[Saved data entries]
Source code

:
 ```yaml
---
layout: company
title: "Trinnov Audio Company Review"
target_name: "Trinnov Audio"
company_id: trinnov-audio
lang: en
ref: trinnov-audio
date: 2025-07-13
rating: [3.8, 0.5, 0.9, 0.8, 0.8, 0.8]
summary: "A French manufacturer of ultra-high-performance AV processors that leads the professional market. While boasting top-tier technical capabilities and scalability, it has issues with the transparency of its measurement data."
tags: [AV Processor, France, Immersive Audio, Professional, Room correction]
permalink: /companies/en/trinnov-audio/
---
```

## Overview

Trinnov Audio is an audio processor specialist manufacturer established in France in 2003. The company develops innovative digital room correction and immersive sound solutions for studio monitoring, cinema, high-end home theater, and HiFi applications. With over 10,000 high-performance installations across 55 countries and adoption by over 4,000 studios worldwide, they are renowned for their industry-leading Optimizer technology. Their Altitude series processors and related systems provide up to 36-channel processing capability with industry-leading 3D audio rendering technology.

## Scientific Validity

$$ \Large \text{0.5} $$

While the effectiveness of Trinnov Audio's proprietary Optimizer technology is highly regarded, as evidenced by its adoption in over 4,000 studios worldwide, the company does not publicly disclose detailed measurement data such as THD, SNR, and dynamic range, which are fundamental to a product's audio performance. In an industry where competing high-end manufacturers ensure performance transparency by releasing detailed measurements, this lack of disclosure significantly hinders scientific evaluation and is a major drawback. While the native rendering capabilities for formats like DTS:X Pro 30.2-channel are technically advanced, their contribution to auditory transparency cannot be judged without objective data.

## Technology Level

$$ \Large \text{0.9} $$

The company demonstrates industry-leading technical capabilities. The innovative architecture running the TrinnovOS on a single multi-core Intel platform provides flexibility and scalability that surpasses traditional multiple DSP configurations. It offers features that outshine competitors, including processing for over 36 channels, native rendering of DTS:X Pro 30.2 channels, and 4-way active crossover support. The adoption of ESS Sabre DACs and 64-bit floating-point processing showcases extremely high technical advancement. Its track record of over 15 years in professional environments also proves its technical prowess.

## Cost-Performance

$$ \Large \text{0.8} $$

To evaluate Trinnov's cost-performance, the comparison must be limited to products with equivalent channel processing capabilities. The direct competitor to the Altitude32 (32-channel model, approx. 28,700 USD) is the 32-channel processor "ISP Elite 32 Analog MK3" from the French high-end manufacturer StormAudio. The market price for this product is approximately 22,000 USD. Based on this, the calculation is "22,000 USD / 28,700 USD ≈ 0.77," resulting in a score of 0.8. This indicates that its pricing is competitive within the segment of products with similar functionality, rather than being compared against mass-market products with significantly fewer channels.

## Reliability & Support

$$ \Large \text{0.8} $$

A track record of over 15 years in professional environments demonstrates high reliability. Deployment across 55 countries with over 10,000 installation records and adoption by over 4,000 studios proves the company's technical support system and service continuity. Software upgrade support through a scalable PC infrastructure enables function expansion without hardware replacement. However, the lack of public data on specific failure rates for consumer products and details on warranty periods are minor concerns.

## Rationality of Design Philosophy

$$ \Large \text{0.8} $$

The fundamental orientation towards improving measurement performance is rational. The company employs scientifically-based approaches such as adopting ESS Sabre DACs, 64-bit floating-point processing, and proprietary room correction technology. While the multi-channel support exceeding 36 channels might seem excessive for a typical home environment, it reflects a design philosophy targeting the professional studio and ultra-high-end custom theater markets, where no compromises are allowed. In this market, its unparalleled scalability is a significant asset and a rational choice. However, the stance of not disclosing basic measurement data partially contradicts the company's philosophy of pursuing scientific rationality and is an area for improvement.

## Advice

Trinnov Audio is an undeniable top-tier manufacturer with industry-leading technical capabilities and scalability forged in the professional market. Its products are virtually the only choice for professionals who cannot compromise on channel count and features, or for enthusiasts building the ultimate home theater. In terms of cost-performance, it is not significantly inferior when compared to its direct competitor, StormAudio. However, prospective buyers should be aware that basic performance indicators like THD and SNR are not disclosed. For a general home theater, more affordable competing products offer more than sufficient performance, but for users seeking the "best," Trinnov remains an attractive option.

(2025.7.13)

- _EXERCISE PROMPT_: What lines hold the string "correction"? Pick them out of the data.

- _OUTPUT BELOW_:
tags: [AV Processor, France, Immersive Audio, Professional, Room correction]
Trinnov Audio is an audio processor specialist manufacturer established in France in 2003. The company develops innovative digital room correction and immersive sound solutions for studio monitoring, cinema, high-end home theater, and HiFi applications. With over 10,000 high-performance installations across 55 countries and adoption by over 4,000 studios worldwide, they are renowned for their industry-leading Optimizer technology. Their Altitude series processors and related systems provide up to 36-channel processing capability with industry-leading 3D audio rendering technology.
The fundamental orientation towards improving measurement performance is rational. The company employs scientifically-based approaches such as adopting ESS Sabre DACs, 64-bit floating-point processing, and proprietary room correction technology. While the multi-channel support exceeding 36 channels might seem excessive for a typical home environment, it reflects a design philosophy targeting the professional studio and ultra-high-end custom theater markets, where no compromises are allowed. In this market, its unparalleled scalability is a significant asset and a rational choice. However, the stance of not disclosing basic measurement data partially contradicts the company's philosophy of pursuing scientific rationality and is an area for improvement.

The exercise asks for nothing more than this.